Spontaneously-forming spheroids as an in vitro cancer cell model for anticancer drug screening

The limited translational value in clinic of analyses performed on 2-D cell cultures has prompted a shift toward the generation of 3-dimensional (3-D) multicellular systems. Here we present a spontaneously-forming in vitro cancer spheroid model, referred to as spheroids^MARY-X, that precisely reflects the pathophysiological features commonly found in tumor tissues and the lymphovascular embolus. In addition, we have developed a rapid, inexpensive means to evaluate response following drug treatment where spheroid dissolution indices from brightfield image analyses are used to construct dose-response curves resulting in relevant IC₅₀ values.
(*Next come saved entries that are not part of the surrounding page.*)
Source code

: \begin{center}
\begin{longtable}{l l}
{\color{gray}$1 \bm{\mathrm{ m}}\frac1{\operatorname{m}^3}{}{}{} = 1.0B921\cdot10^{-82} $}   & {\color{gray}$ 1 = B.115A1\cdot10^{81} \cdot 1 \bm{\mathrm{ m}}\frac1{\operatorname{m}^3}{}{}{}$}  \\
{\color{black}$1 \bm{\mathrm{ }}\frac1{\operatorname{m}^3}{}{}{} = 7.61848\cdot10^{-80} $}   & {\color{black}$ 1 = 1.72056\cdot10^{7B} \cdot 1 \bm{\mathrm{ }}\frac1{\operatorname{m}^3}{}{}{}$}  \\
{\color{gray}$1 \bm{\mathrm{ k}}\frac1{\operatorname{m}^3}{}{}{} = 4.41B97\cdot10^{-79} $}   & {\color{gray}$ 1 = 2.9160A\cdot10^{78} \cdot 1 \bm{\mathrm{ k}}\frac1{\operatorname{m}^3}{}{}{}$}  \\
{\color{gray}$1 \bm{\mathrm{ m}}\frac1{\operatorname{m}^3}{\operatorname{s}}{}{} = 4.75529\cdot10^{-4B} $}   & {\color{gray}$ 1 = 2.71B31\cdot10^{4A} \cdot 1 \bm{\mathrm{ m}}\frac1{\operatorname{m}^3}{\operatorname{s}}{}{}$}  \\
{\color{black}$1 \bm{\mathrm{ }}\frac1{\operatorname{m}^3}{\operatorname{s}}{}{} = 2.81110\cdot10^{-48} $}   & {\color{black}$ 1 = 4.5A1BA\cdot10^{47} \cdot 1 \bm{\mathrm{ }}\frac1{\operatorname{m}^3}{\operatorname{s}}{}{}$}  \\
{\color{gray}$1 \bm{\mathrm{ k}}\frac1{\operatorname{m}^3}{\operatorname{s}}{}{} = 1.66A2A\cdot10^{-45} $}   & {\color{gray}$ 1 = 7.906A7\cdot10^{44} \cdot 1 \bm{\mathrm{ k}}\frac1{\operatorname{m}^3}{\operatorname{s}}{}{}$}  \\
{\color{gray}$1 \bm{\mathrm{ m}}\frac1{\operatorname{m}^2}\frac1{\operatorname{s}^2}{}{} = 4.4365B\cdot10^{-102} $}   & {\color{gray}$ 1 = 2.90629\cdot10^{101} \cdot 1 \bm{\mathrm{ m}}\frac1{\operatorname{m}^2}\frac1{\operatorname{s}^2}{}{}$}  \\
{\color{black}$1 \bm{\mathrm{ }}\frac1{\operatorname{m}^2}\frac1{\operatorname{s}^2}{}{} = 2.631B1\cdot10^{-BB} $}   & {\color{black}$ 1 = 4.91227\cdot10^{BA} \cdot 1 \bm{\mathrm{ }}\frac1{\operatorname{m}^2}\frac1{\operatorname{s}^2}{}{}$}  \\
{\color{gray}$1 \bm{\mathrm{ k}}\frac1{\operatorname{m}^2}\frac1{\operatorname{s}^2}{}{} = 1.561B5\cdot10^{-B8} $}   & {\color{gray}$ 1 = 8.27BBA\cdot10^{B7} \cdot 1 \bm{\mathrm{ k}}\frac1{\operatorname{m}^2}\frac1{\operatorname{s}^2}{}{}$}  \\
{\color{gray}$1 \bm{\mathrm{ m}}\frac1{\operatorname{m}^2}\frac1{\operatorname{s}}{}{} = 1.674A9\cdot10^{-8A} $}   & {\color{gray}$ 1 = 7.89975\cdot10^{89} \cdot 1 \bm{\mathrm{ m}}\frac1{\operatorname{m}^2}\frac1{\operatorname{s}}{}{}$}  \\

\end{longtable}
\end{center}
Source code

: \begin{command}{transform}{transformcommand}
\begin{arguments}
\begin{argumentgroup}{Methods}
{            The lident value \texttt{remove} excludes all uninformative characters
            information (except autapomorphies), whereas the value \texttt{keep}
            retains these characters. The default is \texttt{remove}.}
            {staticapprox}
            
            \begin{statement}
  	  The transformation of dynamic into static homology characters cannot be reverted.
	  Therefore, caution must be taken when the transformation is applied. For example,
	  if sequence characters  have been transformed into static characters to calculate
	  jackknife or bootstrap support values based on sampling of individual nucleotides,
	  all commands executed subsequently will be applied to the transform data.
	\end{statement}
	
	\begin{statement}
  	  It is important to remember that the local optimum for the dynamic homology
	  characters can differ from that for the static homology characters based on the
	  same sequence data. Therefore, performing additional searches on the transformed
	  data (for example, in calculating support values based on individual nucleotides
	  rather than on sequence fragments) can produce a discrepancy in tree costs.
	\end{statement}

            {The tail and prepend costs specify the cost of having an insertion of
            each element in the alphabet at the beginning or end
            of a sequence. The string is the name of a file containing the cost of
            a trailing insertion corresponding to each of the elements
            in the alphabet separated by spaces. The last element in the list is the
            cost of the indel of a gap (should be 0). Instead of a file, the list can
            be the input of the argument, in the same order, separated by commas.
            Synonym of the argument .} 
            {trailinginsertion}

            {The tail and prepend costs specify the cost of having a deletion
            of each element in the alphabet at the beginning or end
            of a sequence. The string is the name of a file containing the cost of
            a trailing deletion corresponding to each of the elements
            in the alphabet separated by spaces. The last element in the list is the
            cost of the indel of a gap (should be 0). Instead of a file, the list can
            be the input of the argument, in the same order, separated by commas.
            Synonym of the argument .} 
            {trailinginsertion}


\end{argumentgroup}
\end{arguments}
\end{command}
Using the spheroids^MARY-X model, we demonstrate the unique ability of a new class of molecules, containing the caged Garcinia xanthone (CGX) motif, to induce spheroidal dissolution and apoptosis at IC₅₀ values of 0.42 +/-0.02 μM for gambogic acid and 0.66 +/-0.02 μM for MAD28. On the other hand, treatment of spheroids^MARY-X with various currently approved chemotherapeutics of solid and blood-borne cancer types failed to induce any response as indicated by high dissolution indices and subsequent poor IC₅₀ values, such as 7.8 +/-3.1 μM for paclitaxel. Our studies highlight the significance of the spheroids^MARY-X model in drug screening and underscore the potential of the CGX motif as a promising anticancer pharmacophore.